All backend microservices MUST use the following JSON structure for error responses. This format will be the standard contract for failure scenarios in any 4xx or 5xx HTTP response.

Standard Error Payload:

{
"timestamp": "2025-06-20T03:15:08.123Z",
"correlationId": "d8a1c8c0-f8f2-4b2a-9e1d-3b4c1a9b0c2e",
"errorCode": "INSUFFICIENT_PERMISSIONS",
"errorMessage": "The operator does not have the required role ‘TENANT-ADMIN' for this action.",
"details": [
{
"assetId": "X-WING-01",
"requiredRole": "TENANT-ADMIN"
}
]
}
  • timestamp:

    A ISO 8601 UTC timestamp of when the error occurred.

  • correlationId:

    A unique identifier (UUID) for the request, generated at the edge (BFF) or the first point of entry. This ID MUST be propagated and logged across all subsequent service calls for that request.

  • errorCode:

    A machine-readable, unique, upper snake case (UPPER_SNAKE_CASE) string. This is the key used for decisions and translation.

  • errorMessage:

    A developer-focused, clear description of the error. This message is for logging and debugging, not for the end-user.

  • details (optional):

    An array of objects providing specific contextual information regarding the error.

Guidelines by Component

Backend Microservices

  • Detect and Classify Errors:

    • Business Logic Errors: (e.g., INVALID_INCIDENT_STATUS). Return HTTP 400 Bad Requestor409 Conflict.
    • Validation Errors: (e.g., MISSING_REQUIRED_FIELD). Return HTTP 400 Bad Request.
    • Authentication/Authorization Errors: (e.g., INVALID_ACCESS_TOKEN, INSUFFICIENT_PERMISSIONS). Return HTTP 401 Unauthorized or 403 Forbidden.
    • Resource Not Found: (e.g., USER_NOT_FOUND). Return HTTP 404 Not Found.
    • Internal/System Errors: (e.g., database connection failure, unexpected exceptions). Return HTTP 500 Internal Server Error.
  • Log All Errors:

    • Every time an error response is generated, a corresponding log entry MUST be created.
    • Log Level: Use the ERROR level for 5xx failures and WARN for 4xx failures.
    • Log Format: Structured logging (JSON) is mandatory.
    • Log Content: The log entry must contain the correlationId, the full error response payload, the complete stack trace (for 5xx errors), and relevant request context (e.g., endpoint, method, sanitized parameters). Never log sensitive data like passwords or tokens.
  • Return Standard Error Responses:

    • Construct and return the standardized JSON error payload defined in earlier.
    • The errorMessage should be specific enough to aid a developer in debugging without needing to immediately check logs. For example, “Database connection failed” is better than “An internal error occurred”.
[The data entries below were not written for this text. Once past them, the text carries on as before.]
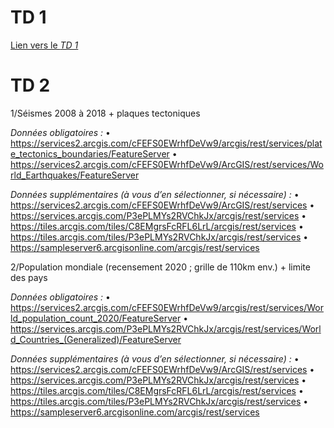 # TD 1

[Lien vers le *TD 1*](https://arcgis-maps-sdk-for-javascript-tutorial-esrifrance.hub.arcgis.com/) 


# TD 2

1/Séismes 2008 à 2018 + plaques tectoniques

*Données obligatoires :*
  •	https://services2.arcgis.com/cFEFS0EWrhfDeVw9/arcgis/rest/services/plate_tectonics_boundaries/FeatureServer
  •	https://services2.arcgis.com/cFEFS0EWrhfDeVw9/ArcGIS/rest/services/World_Earthquakes/FeatureServer

*Données supplémentaires (à vous d’en sélectionner, si nécessaire) :*
  •	https://services2.arcgis.com/cFEFS0EWrhfDeVw9/ArcGIS/rest/services 
  •	https://services.arcgis.com/P3ePLMYs2RVChkJx/arcgis/rest/services
  •	https://tiles.arcgis.com/tiles/C8EMgrsFcRFL6LrL/arcgis/rest/services 
  •	https://tiles.arcgis.com/tiles/P3ePLMYs2RVChkJx/arcgis/rest/services
  •	https://sampleserver6.arcgisonline.com/arcgis/rest/services
  

2/Population mondiale (recensement 2020 ; grille de 110km env.) + limite des pays

*Données obligatoires :*
  •	https://services2.arcgis.com/cFEFS0EWrhfDeVw9/arcgis/rest/services/World_population_count_2020/FeatureServer
  •	https://services.arcgis.com/P3ePLMYs2RVChkJx/arcgis/rest/services/World_Countries_(Generalized)/FeatureServer

*Données supplémentaires (à vous d’en sélectionner, si nécessaire) :*
  •	https://services2.arcgis.com/cFEFS0EWrhfDeVw9/ArcGIS/rest/services 
  •	https://services.arcgis.com/P3ePLMYs2RVChkJx/arcgis/rest/services
  •	https://tiles.arcgis.com/tiles/C8EMgrsFcRFL6LrL/arcgis/rest/services 
  •	https://tiles.arcgis.com/tiles/P3ePLMYs2RVChkJx/arcgis/rest/services
  •	https://sampleserver6.arcgisonline.com/arcgis/rest/services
Backend for Frontend (BFF)

  • Propagate correlationId:

    • If a correlationId exists in the incoming request header, propagate it to all downstream microservice calls.
    • If it does not exist, generate a new UUID v4 and add it to the request context.
  • Handle Downstream Errors:

    • When a microservice returns an error (4xx or 5xx), the BFF must catch it.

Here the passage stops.